- Task prompt: For the entries below, print exactly the lines between the line holding "if $\alpha = \sum_I f_I de_I$ then we set" and the line holding "in writing $dx$, $dy$, $dz$.", inclusive, and nothing else.

- Stored data entries:
Start of Block

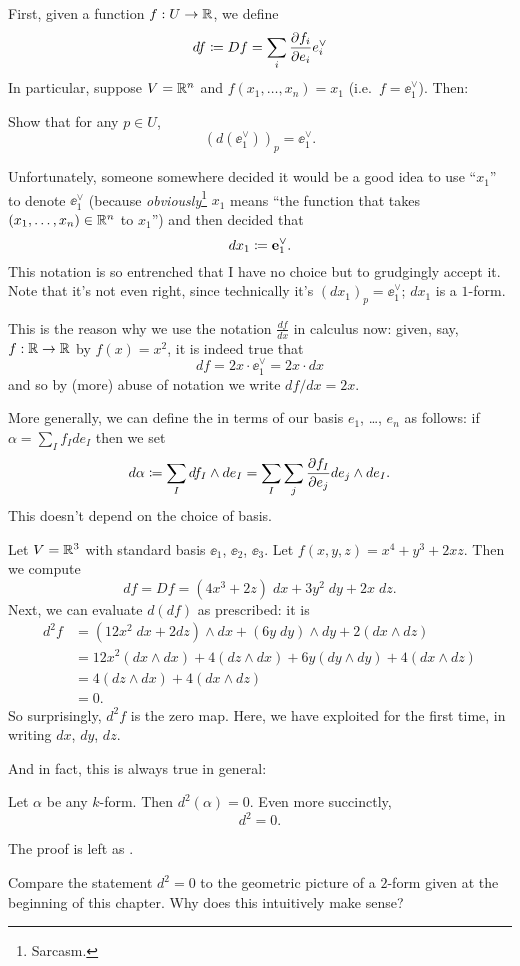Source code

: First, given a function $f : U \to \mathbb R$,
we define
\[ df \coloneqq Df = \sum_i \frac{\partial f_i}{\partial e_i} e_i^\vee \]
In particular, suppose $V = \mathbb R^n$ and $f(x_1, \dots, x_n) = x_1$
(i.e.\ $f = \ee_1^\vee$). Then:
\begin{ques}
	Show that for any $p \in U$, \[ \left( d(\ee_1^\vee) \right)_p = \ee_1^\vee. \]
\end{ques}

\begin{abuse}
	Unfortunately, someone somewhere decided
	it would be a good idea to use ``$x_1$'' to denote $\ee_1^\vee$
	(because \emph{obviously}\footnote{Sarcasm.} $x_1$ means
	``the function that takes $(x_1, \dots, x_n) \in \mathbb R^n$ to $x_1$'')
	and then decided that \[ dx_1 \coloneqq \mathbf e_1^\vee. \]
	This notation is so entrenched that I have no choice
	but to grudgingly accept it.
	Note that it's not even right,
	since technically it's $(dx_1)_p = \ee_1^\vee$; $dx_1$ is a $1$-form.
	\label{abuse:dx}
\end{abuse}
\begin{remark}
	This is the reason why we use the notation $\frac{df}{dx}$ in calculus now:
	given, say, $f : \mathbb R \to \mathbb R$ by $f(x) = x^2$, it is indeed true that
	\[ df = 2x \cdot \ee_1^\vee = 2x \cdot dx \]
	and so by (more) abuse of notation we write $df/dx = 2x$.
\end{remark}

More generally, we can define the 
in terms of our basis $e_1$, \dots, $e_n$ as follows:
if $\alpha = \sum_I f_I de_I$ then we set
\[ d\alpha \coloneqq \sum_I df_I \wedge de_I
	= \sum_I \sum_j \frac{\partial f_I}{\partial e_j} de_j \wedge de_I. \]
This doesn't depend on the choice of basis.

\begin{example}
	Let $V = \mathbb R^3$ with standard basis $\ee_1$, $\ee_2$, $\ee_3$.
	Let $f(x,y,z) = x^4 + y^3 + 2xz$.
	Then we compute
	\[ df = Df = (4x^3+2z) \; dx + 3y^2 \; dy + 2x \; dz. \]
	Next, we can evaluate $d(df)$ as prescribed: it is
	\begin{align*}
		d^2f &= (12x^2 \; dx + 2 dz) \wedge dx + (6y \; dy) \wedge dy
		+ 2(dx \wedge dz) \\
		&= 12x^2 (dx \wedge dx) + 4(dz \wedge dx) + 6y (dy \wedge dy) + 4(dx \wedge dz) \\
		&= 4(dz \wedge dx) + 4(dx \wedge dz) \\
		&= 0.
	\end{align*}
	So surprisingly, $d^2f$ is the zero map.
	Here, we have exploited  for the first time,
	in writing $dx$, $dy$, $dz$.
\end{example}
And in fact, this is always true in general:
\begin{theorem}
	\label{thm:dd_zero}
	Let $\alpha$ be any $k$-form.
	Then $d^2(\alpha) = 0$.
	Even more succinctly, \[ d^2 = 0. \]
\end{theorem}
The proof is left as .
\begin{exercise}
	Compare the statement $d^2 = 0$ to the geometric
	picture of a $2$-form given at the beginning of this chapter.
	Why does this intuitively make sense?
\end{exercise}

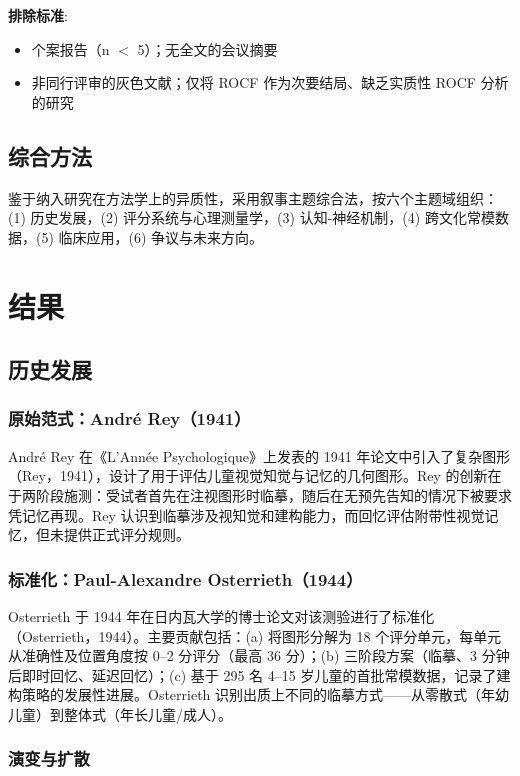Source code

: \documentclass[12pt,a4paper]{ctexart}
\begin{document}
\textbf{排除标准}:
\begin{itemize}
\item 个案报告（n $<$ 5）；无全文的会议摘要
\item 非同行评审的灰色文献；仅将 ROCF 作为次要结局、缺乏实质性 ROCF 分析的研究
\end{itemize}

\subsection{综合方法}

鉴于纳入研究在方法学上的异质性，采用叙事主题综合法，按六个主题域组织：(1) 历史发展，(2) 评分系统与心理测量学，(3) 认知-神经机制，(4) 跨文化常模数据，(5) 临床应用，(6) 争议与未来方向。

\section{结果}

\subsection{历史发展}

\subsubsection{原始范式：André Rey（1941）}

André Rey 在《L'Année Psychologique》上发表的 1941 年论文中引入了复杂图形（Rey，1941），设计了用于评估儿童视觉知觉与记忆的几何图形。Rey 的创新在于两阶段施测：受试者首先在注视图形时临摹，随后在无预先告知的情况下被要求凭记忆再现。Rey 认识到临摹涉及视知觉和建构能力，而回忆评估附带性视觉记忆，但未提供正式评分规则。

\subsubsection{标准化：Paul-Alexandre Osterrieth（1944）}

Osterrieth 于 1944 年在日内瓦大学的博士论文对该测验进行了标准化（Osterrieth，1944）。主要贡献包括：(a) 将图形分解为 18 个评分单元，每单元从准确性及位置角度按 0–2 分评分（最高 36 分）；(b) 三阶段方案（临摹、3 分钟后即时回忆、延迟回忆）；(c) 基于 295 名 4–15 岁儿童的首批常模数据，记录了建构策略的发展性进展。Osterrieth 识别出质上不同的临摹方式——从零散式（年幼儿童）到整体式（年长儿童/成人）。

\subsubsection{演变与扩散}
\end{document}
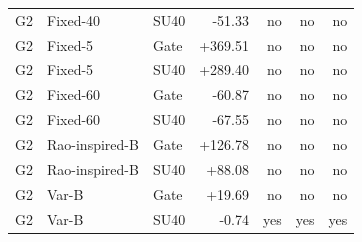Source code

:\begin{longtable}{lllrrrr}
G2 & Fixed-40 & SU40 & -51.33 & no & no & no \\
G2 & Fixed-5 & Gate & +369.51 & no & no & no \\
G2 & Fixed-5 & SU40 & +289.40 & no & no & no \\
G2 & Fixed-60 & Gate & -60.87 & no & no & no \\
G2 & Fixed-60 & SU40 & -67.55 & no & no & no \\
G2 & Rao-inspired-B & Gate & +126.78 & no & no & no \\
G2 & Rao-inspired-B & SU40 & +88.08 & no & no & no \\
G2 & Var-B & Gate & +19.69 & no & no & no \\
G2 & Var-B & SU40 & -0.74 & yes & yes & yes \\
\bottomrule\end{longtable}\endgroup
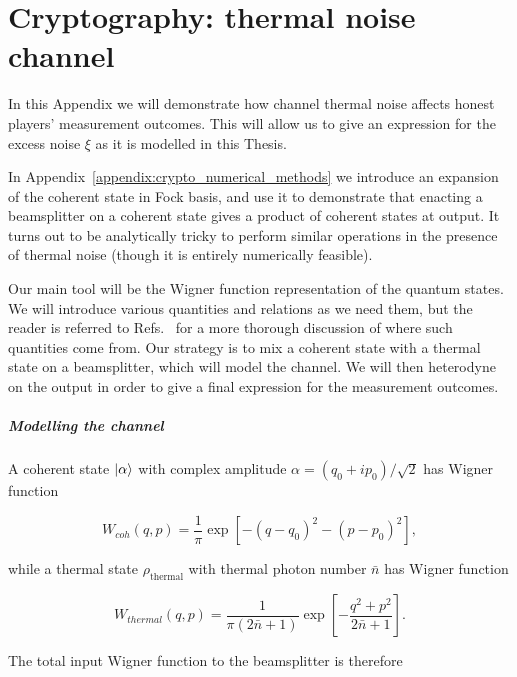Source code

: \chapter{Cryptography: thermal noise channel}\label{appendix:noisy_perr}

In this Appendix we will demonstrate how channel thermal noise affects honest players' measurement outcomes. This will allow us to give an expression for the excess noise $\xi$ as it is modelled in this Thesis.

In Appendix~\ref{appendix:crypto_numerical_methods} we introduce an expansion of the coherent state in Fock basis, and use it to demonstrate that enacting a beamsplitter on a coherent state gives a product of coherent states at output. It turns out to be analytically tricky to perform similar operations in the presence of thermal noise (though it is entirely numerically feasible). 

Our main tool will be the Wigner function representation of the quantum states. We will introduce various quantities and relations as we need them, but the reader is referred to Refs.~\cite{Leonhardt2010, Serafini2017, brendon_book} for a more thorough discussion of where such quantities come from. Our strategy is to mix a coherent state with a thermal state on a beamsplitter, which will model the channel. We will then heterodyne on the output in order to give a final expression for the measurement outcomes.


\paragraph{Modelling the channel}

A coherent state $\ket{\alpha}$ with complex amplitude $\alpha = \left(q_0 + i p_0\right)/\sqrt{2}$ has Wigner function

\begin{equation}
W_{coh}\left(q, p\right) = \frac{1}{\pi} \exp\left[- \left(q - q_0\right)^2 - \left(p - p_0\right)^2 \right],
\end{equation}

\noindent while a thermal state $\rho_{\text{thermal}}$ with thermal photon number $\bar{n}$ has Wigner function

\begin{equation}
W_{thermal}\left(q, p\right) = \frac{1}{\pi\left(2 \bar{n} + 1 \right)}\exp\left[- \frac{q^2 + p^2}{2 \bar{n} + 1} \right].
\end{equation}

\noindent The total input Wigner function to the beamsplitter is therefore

End of Block
Start of Block

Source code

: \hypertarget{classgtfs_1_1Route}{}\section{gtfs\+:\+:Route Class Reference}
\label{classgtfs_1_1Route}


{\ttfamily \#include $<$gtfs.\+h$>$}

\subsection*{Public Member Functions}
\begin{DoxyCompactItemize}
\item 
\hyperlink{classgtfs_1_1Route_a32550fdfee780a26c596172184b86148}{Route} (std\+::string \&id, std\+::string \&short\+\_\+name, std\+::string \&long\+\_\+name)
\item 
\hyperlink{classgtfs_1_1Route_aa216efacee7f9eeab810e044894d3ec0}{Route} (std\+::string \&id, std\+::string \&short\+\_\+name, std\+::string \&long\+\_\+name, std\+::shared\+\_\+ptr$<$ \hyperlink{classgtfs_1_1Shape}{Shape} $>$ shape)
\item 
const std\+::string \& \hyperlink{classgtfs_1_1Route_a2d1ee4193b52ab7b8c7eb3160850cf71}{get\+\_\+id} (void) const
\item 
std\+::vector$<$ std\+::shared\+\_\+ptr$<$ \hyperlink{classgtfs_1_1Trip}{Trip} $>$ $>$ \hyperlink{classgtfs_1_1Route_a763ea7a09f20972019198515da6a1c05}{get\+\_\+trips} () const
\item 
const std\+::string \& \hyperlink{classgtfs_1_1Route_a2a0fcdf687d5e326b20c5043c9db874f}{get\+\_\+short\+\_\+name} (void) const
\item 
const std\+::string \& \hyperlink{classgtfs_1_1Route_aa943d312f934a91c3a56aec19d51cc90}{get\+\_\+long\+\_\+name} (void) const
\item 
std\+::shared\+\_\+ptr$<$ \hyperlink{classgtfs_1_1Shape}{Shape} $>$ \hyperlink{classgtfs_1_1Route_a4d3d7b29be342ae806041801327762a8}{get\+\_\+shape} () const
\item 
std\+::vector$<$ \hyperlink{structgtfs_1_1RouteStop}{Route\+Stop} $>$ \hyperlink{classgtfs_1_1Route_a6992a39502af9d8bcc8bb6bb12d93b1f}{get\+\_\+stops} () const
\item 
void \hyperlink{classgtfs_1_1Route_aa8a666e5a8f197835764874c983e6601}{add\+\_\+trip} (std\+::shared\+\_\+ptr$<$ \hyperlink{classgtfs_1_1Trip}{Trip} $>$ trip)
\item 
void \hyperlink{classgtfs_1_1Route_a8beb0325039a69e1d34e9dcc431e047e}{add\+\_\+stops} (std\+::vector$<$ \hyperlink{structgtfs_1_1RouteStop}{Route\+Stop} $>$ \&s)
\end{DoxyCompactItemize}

End of Block

- Problem solution:
if $\alpha = \sum_I f_I de_I$ then we set
\[ d\alpha \coloneqq \sum_I df_I \wedge de_I
	= \sum_I \sum_j \frac{\partial f_I}{\partial e_j} de_j \wedge de_I. \]
This doesn't depend on the choice of basis.

\begin{example}
	Let $V = \mathbb R^3$ with standard basis $\ee_1$, $\ee_2$, $\ee_3$.
	Let $f(x,y,z) = x^4 + y^3 + 2xz$.
	Then we compute
	\[ df = Df = (4x^3+2z) \; dx + 3y^2 \; dy + 2x \; dz. \]
	Next, we can evaluate $d(df)$ as prescribed: it is
	\begin{align*}
		d^2f &= (12x^2 \; dx + 2 dz) \wedge dx + (6y \; dy) \wedge dy
		+ 2(dx \wedge dz) \\
		&= 12x^2 (dx \wedge dx) + 4(dz \wedge dx) + 6y (dy \wedge dy) + 4(dx \wedge dz) \\
		&= 4(dz \wedge dx) + 4(dx \wedge dz) \\
		&= 0.
	\end{align*}
	So surprisingly, $d^2f$ is the zero map.
	Here, we have exploited  for the first time,
	in writing $dx$, $dy$, $dz$.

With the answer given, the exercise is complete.